DIRECTIONS –
I'd like every line in the following listing that holds "блоки" copied.

DATA FOR THE TASK –
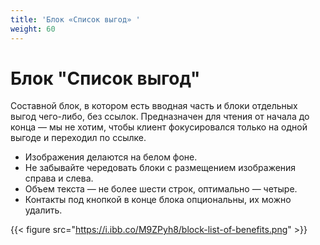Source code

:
 ```yaml
---
title: 'Блок «Список выгод» '
weight: 60
---
```

# Блок "Список выгод"

Составной блок, в котором есть вводная часть и блоки отдельных выгод чего-либо, без ссылок. Предназначен для чтения от начала до конца — мы не хотим, чтобы клиент фокусировался только на одной выгоде и переходил по ссылке.

- Изображения делаются на белом фоне.
- Не забывайте чередовать блоки с размещением изображения справа и слева.
- Объем текста — не более шести строк, оптимально — четыре.
- Контакты под кнопкой в конце блока опциональны, их можно удалить.


{{< figure src="https://i.ibb.co/M9ZPyh8/block-list-of-benefits.png" >}}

EXERCISE OUTPUT –
Составной блок, в котором есть вводная часть и блоки отдельных выгод чего-либо, без ссылок. Предназначен для чтения от начала до конца — мы не хотим, чтобы клиент фокусировался только на одной выгоде и переходил по ссылке.
- Не забывайте чередовать блоки с размещением изображения справа и слева.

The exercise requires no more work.